### DATA TO PROCESS
____
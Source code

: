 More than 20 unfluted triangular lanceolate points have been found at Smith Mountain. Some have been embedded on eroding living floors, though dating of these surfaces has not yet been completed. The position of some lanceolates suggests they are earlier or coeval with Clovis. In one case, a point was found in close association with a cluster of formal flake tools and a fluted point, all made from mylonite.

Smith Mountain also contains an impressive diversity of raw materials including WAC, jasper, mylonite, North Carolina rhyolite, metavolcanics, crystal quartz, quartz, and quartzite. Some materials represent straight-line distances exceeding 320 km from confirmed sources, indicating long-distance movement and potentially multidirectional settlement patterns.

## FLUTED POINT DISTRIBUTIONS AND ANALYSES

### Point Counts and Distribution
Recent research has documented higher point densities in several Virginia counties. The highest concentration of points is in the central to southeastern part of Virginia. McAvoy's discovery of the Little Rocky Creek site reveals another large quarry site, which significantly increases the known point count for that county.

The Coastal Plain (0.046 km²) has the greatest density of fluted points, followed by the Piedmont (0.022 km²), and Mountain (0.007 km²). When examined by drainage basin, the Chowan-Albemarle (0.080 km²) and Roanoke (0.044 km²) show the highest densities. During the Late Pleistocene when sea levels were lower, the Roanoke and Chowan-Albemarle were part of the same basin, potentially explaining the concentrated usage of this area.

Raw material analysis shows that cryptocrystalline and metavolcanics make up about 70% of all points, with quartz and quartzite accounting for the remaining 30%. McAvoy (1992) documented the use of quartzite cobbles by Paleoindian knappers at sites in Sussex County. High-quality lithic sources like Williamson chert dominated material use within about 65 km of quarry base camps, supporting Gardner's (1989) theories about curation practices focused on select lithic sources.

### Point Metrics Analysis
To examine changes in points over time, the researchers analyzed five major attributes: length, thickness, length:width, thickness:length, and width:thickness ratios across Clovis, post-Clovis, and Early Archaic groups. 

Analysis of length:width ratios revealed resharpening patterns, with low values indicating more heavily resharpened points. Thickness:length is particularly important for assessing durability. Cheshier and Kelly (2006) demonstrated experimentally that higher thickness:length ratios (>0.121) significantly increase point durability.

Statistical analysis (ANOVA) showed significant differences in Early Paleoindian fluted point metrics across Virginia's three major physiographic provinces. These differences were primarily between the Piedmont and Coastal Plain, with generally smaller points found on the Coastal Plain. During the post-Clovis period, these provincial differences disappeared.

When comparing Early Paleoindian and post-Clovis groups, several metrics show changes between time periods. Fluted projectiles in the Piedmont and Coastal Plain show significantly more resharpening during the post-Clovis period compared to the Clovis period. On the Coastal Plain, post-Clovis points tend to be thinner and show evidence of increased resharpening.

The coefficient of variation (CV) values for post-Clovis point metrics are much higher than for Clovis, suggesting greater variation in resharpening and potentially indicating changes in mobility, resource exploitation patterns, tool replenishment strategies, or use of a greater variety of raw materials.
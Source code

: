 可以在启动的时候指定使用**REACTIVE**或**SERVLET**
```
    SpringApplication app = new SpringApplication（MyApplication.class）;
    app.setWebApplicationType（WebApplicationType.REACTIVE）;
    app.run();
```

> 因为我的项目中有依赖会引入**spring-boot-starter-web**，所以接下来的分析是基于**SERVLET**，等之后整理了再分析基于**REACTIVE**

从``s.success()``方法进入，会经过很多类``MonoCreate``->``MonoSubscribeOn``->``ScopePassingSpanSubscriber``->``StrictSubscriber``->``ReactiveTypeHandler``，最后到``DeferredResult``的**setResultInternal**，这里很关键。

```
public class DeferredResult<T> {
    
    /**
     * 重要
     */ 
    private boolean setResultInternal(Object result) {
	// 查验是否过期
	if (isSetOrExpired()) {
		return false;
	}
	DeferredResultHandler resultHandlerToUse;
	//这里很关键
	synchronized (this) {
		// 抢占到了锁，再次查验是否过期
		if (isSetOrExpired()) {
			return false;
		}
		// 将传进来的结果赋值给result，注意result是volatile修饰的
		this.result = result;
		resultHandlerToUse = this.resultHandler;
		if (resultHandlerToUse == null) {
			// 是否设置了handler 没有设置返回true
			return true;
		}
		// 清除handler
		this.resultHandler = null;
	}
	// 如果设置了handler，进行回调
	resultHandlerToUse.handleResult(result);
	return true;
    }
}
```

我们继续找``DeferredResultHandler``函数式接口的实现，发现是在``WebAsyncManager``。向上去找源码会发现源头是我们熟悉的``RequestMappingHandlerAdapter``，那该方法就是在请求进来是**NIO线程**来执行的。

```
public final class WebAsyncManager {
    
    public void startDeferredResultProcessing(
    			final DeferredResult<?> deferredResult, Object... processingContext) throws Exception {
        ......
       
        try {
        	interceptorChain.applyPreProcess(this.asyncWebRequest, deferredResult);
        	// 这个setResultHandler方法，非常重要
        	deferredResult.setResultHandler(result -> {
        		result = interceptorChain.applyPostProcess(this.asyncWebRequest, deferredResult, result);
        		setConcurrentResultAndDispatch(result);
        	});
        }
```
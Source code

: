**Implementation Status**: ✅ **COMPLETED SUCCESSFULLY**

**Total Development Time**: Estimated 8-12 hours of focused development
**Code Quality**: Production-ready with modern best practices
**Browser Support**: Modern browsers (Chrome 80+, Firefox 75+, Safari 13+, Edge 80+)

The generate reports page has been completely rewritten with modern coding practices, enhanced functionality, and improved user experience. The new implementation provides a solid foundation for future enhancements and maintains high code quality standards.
____
### PROBLEM REQUIREMENTS
In the data above, find the line that contains "made from mylonite.", then reproduce exactly every line from the first line through that line.

### RESPONSE FOR THIS EXERCISE
Source code

: More than 20 unfluted triangular lanceolate points have been found at Smith Mountain. Some have been embedded on eroding living floors, though dating of these surfaces has not yet been completed. The position of some lanceolates suggests they are earlier or coeval with Clovis. In one case, a point was found in close association with a cluster of formal flake tools and a fluted point, all made from mylonite.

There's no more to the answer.